[DATA FOR PROCESSING]

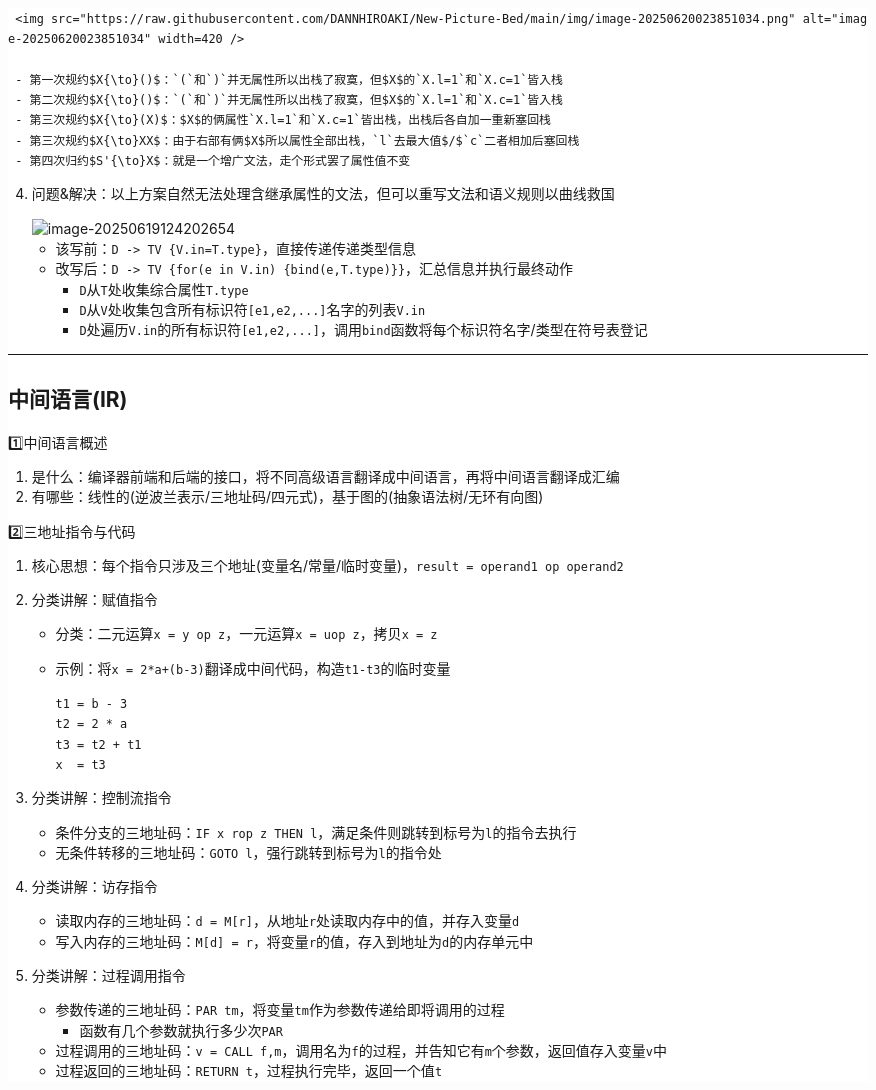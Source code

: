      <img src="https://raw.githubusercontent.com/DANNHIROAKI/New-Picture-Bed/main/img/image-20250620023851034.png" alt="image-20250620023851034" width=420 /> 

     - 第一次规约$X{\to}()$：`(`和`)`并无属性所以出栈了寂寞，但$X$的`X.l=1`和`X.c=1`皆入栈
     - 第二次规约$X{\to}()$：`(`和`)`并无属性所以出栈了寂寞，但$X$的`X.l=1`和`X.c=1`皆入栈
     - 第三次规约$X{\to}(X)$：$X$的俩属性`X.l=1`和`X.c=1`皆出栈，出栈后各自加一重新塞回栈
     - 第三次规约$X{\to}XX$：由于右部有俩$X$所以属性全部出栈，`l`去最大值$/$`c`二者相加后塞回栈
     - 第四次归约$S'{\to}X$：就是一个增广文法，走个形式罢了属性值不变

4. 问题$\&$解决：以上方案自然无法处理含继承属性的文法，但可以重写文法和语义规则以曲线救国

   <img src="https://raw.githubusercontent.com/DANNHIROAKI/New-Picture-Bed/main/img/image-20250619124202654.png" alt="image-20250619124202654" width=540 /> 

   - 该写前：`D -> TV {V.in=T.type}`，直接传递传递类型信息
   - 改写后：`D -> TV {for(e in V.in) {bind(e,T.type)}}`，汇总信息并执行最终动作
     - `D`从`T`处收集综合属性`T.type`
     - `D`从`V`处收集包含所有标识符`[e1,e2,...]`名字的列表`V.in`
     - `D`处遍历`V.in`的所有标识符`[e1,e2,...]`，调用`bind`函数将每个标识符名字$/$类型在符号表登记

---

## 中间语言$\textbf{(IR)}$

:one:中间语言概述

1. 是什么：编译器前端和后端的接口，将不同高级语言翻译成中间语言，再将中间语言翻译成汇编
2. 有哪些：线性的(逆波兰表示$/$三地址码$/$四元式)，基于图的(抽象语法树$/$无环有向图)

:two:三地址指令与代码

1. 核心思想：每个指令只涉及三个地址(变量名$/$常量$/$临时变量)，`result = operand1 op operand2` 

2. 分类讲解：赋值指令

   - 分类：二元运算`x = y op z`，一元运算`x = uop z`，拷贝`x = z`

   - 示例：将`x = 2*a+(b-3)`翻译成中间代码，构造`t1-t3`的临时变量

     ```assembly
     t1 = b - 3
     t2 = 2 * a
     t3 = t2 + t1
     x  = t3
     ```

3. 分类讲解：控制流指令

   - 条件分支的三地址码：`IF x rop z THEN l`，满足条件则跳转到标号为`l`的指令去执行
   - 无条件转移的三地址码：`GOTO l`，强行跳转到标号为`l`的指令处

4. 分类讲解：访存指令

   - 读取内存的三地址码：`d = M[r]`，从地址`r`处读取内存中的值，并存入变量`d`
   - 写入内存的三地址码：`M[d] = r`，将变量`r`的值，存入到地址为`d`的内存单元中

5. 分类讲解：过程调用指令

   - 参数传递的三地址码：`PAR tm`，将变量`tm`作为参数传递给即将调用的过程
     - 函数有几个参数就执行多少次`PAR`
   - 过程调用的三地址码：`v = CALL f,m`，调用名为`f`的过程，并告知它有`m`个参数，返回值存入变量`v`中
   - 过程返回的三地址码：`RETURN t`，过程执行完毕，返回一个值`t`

[/DATA FOR PROCESSING]

Copy out the lines above in full and unaltered, apart from the pictures.

- [FINISHED EXERCISE]:
Source code

:      <img src="https://raw.githubusercontent.com/DANNHIROAKI/New-Picture-Bed/main/img/image-20250620023851034.png" alt="image-20250620023851034" width=420 /> 

     - 第一次规约$X{\to}()$：`(`和`)`并无属性所以出栈了寂寞，但$X$的`X.l=1`和`X.c=1`皆入栈
     - 第二次规约$X{\to}()$：`(`和`)`并无属性所以出栈了寂寞，但$X$的`X.l=1`和`X.c=1`皆入栈
     - 第三次规约$X{\to}(X)$：$X$的俩属性`X.l=1`和`X.c=1`皆出栈，出栈后各自加一重新塞回栈
     - 第三次规约$X{\to}XX$：由于右部有俩$X$所以属性全部出栈，`l`去最大值$/$`c`二者相加后塞回栈
     - 第四次归约$S'{\to}X$：就是一个增广文法，走个形式罢了属性值不变

4. 问题$\&$解决：以上方案自然无法处理含继承属性的文法，但可以重写文法和语义规则以曲线救国

   <img src="https://raw.githubusercontent.com/DANNHIROAKI/New-Picture-Bed/main/img/image-20250619124202654.png" alt="image-20250619124202654" width=540 /> 

   - 该写前：`D -> TV {V.in=T.type}`，直接传递传递类型信息
   - 改写后：`D -> TV {for(e in V.in) {bind(e,T.type)}}`，汇总信息并执行最终动作
     - `D`从`T`处收集综合属性`T.type`
     - `D`从`V`处收集包含所有标识符`[e1,e2,...]`名字的列表`V.in`
     - `D`处遍历`V.in`的所有标识符`[e1,e2,...]`，调用`bind`函数将每个标识符名字$/$类型在符号表登记

---

## 中间语言$\textbf{(IR)}$

:one:中间语言概述

1. 是什么：编译器前端和后端的接口，将不同高级语言翻译成中间语言，再将中间语言翻译成汇编
2. 有哪些：线性的(逆波兰表示$/$三地址码$/$四元式)，基于图的(抽象语法树$/$无环有向图)

:two:三地址指令与代码

1. 核心思想：每个指令只涉及三个地址(变量名$/$常量$/$临时变量)，`result = operand1 op operand2` 

2. 分类讲解：赋值指令

   - 分类：二元运算`x = y op z`，一元运算`x = uop z`，拷贝`x = z`

   - 示例：将`x = 2*a+(b-3)`翻译成中间代码，构造`t1-t3`的临时变量

     ```assembly
     t1 = b - 3
     t2 = 2 * a
     t3 = t2 + t1
     x  = t3
     ```

3. 分类讲解：控制流指令

   - 条件分支的三地址码：`IF x rop z THEN l`，满足条件则跳转到标号为`l`的指令去执行
   - 无条件转移的三地址码：`GOTO l`，强行跳转到标号为`l`的指令处

4. 分类讲解：访存指令

   - 读取内存的三地址码：`d = M[r]`，从地址`r`处读取内存中的值，并存入变量`d`
   - 写入内存的三地址码：`M[d] = r`，将变量`r`的值，存入到地址为`d`的内存单元中

5. 分类讲解：过程调用指令

   - 参数传递的三地址码：`PAR tm`，将变量`tm`作为参数传递给即将调用的过程
     - 函数有几个参数就执行多少次`PAR`
   - 过程调用的三地址码：`v = CALL f,m`，调用名为`f`的过程，并告知它有`m`个参数，返回值存入变量`v`中
   - 过程返回的三地址码：`RETURN t`，过程执行完毕，返回一个值`t`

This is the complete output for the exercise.